Background: Concern has arisen that the use of hand-held cellular telephones might cause brain tumors. If such a risk does exist, the matter would be of considerable public health importance, given the rapid increase worldwide in the use of these devices.
Methods: We examined the use of cellular telephones in a case-control study of intracranial tumors of the nervous system conducted between 1994 and 1998. We enrolled 782 patients through hospitals in Phoenix, Arizona; Boston; and Pittsburgh; 489 had histologically confirmed glioma, 197 had meningioma, and 96 had acoustic neuroma. The 799 controls were patients admitted to the same hospitals as the patients with brain tumors for a variety of nonmalignant conditions.

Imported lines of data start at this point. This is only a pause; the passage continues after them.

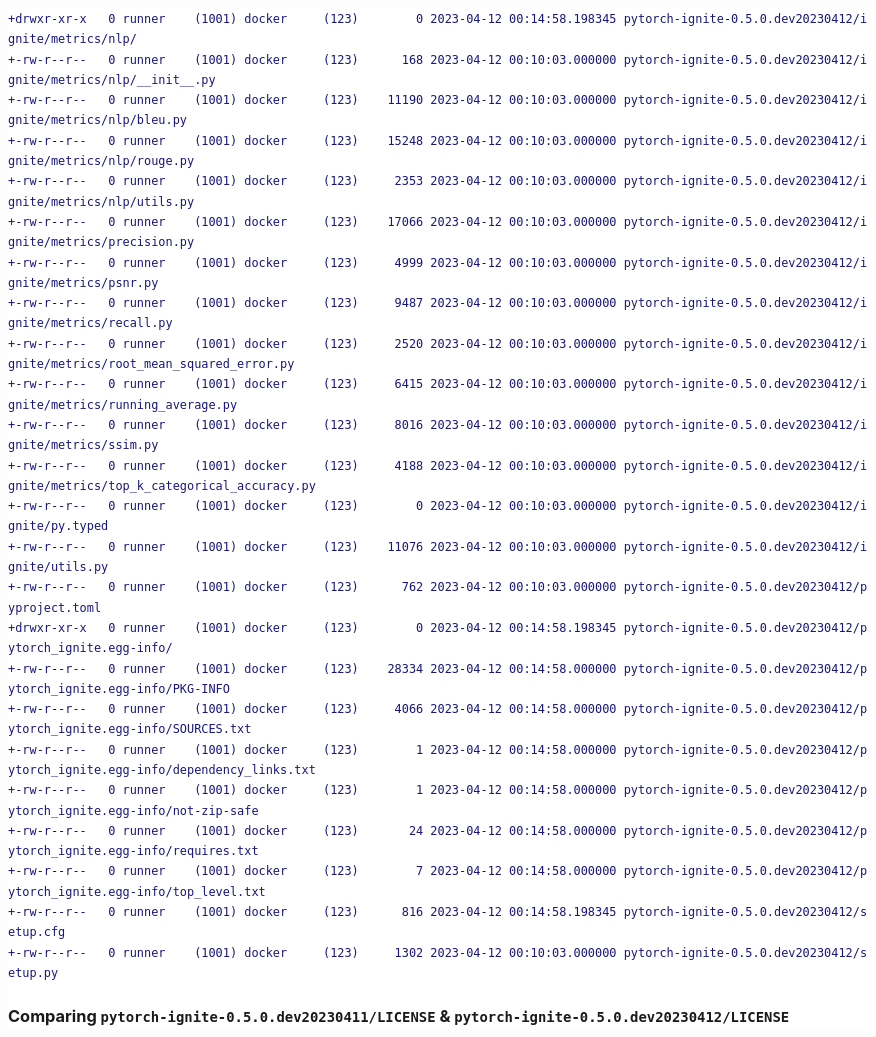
 ```diff
+drwxr-xr-x   0 runner    (1001) docker     (123)        0 2023-04-12 00:14:58.198345 pytorch-ignite-0.5.0.dev20230412/ignite/metrics/nlp/
+-rw-r--r--   0 runner    (1001) docker     (123)      168 2023-04-12 00:10:03.000000 pytorch-ignite-0.5.0.dev20230412/ignite/metrics/nlp/__init__.py
+-rw-r--r--   0 runner    (1001) docker     (123)    11190 2023-04-12 00:10:03.000000 pytorch-ignite-0.5.0.dev20230412/ignite/metrics/nlp/bleu.py
+-rw-r--r--   0 runner    (1001) docker     (123)    15248 2023-04-12 00:10:03.000000 pytorch-ignite-0.5.0.dev20230412/ignite/metrics/nlp/rouge.py
+-rw-r--r--   0 runner    (1001) docker     (123)     2353 2023-04-12 00:10:03.000000 pytorch-ignite-0.5.0.dev20230412/ignite/metrics/nlp/utils.py
+-rw-r--r--   0 runner    (1001) docker     (123)    17066 2023-04-12 00:10:03.000000 pytorch-ignite-0.5.0.dev20230412/ignite/metrics/precision.py
+-rw-r--r--   0 runner    (1001) docker     (123)     4999 2023-04-12 00:10:03.000000 pytorch-ignite-0.5.0.dev20230412/ignite/metrics/psnr.py
+-rw-r--r--   0 runner    (1001) docker     (123)     9487 2023-04-12 00:10:03.000000 pytorch-ignite-0.5.0.dev20230412/ignite/metrics/recall.py
+-rw-r--r--   0 runner    (1001) docker     (123)     2520 2023-04-12 00:10:03.000000 pytorch-ignite-0.5.0.dev20230412/ignite/metrics/root_mean_squared_error.py
+-rw-r--r--   0 runner    (1001) docker     (123)     6415 2023-04-12 00:10:03.000000 pytorch-ignite-0.5.0.dev20230412/ignite/metrics/running_average.py
+-rw-r--r--   0 runner    (1001) docker     (123)     8016 2023-04-12 00:10:03.000000 pytorch-ignite-0.5.0.dev20230412/ignite/metrics/ssim.py
+-rw-r--r--   0 runner    (1001) docker     (123)     4188 2023-04-12 00:10:03.000000 pytorch-ignite-0.5.0.dev20230412/ignite/metrics/top_k_categorical_accuracy.py
+-rw-r--r--   0 runner    (1001) docker     (123)        0 2023-04-12 00:10:03.000000 pytorch-ignite-0.5.0.dev20230412/ignite/py.typed
+-rw-r--r--   0 runner    (1001) docker     (123)    11076 2023-04-12 00:10:03.000000 pytorch-ignite-0.5.0.dev20230412/ignite/utils.py
+-rw-r--r--   0 runner    (1001) docker     (123)      762 2023-04-12 00:10:03.000000 pytorch-ignite-0.5.0.dev20230412/pyproject.toml
+drwxr-xr-x   0 runner    (1001) docker     (123)        0 2023-04-12 00:14:58.198345 pytorch-ignite-0.5.0.dev20230412/pytorch_ignite.egg-info/
+-rw-r--r--   0 runner    (1001) docker     (123)    28334 2023-04-12 00:14:58.000000 pytorch-ignite-0.5.0.dev20230412/pytorch_ignite.egg-info/PKG-INFO
+-rw-r--r--   0 runner    (1001) docker     (123)     4066 2023-04-12 00:14:58.000000 pytorch-ignite-0.5.0.dev20230412/pytorch_ignite.egg-info/SOURCES.txt
+-rw-r--r--   0 runner    (1001) docker     (123)        1 2023-04-12 00:14:58.000000 pytorch-ignite-0.5.0.dev20230412/pytorch_ignite.egg-info/dependency_links.txt
+-rw-r--r--   0 runner    (1001) docker     (123)        1 2023-04-12 00:14:58.000000 pytorch-ignite-0.5.0.dev20230412/pytorch_ignite.egg-info/not-zip-safe
+-rw-r--r--   0 runner    (1001) docker     (123)       24 2023-04-12 00:14:58.000000 pytorch-ignite-0.5.0.dev20230412/pytorch_ignite.egg-info/requires.txt
+-rw-r--r--   0 runner    (1001) docker     (123)        7 2023-04-12 00:14:58.000000 pytorch-ignite-0.5.0.dev20230412/pytorch_ignite.egg-info/top_level.txt
+-rw-r--r--   0 runner    (1001) docker     (123)      816 2023-04-12 00:14:58.198345 pytorch-ignite-0.5.0.dev20230412/setup.cfg
+-rw-r--r--   0 runner    (1001) docker     (123)     1302 2023-04-12 00:10:03.000000 pytorch-ignite-0.5.0.dev20230412/setup.py
```

### Comparing `pytorch-ignite-0.5.0.dev20230411/LICENSE` & `pytorch-ignite-0.5.0.dev20230412/LICENSE`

Results: As compared with never, or very rarely, having used a cellular telephone, the relative risks associated with a cumulative use of a cellular telephone for more than 100 hours were 0.9 for glioma (95 percent confidence interval, 0.5 to 1.6), 0.7 for meningioma (95 percent confidence interval, 0.3 to 1.7), 1.4 for acoustic neuroma (95 percent confidence interval, 0.6 to 3.5), and 1.0 for all types of tumors combined (95 percent confidence interval, 0.6 to 1.5). There was no evidence that the risks were higher among persons who used cellular telephones for 60 or more minutes per day or regularly for five or more years. Tumors did not occur disproportionately often on the side of head on which the telephone was typically used.
Conclusions: These data do not support the hypothesis that the recent use of hand-held cellular telephones causes brain tumors, but they are not sufficient to evaluate the risks among long-term, heavy users and for potentially long induction periods.